## Stored data entries
:::::
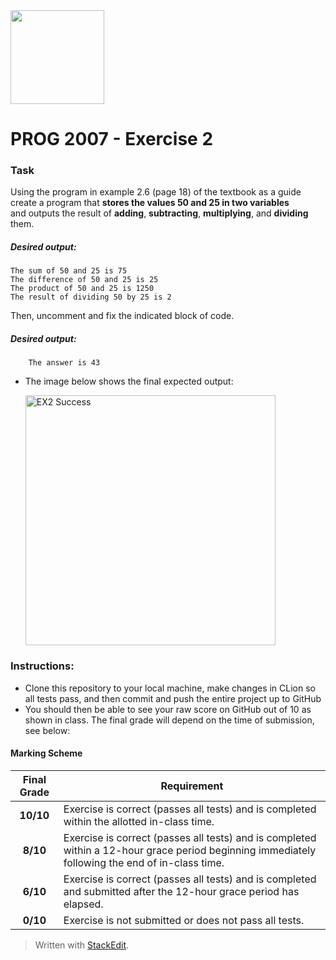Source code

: <img width="150px" src="https://www.nscc.ca/img/aboutnscc/visual-identity-guidelines/artwork/nscc-jpeg.jpg" >

# PROG 2007 - Exercise 2

### Task
Using the program in example 2.6 (page 18) of the textbook as a guide  
create a program that **stores the values 50 and 25 in two variables**  
and outputs the result of **adding**, **subtracting**, **multiplying**, and **dividing** them.

##### Desired output:
	The sum of 50 and 25 is 75  
	The difference of 50 and 25 is 25  
	The product of 50 and 25 is 1250  
	The result of dividing 50 by 25 is 2

Then, uncomment and fix the indicated block of code.

##### Desired output:
        The answer is 43

- The image below shows the final expected output:

    <img width="400px" src="https://prog2007.netlify.app/ex2-success.png" alt="EX2 Success">

### Instructions:
-   Clone this repository to your local machine, make changes in CLion so all tests pass, and then commit and push the entire project up to GitHub
-   You should then be able to see your raw score on GitHub out of 10 as shown in class. The final grade will depend on the time of submission, see below:

#### Marking Scheme
Final Grade | Requirement
:---: | ---
|**10/10** | Exercise is correct (passes all tests) and is completed within the allotted in-class time.
|**8/10** | Exercise is correct (passes all tests) and is completed within a 12-hour grace period beginning immediately following the end of in-class time.
|**6/10** | Exercise is correct (passes all tests) and is completed and submitted after the 12-hour grace period has elapsed.
|**0/10** | Exercise is not submitted or does not pass all tests.

> Written with [StackEdit](https://stackedit.io/).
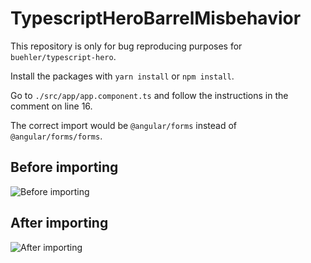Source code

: # TypescriptHeroBarrelMisbehavior

This repository is only for bug reproducing purposes for `buehler/typescript-hero`.

Install the packages with `yarn install` or `npm install`.

Go to `./src/app/app.component.ts` and follow the instructions in the comment on line 16.

The correct import would be `@angular/forms` instead of `@angular/forms/forms`.

## Before importing
![Before importing](https://i.shnig.de/mdCVEi "Before importing")

## After importing
![After importing](https://i.shnig.de/Cqnb2k "After importing")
:::::
## ACTION ITEM
Copy each line of the records that contains the word "completed".

## WRITTEN ANSWER
|**10/10** | Exercise is correct (passes all tests) and is completed within the allotted in-class time.
|**8/10** | Exercise is correct (passes all tests) and is completed within a 12-hour grace period beginning immediately following the end of in-class time.
|**6/10** | Exercise is correct (passes all tests) and is completed and submitted after the 12-hour grace period has elapsed.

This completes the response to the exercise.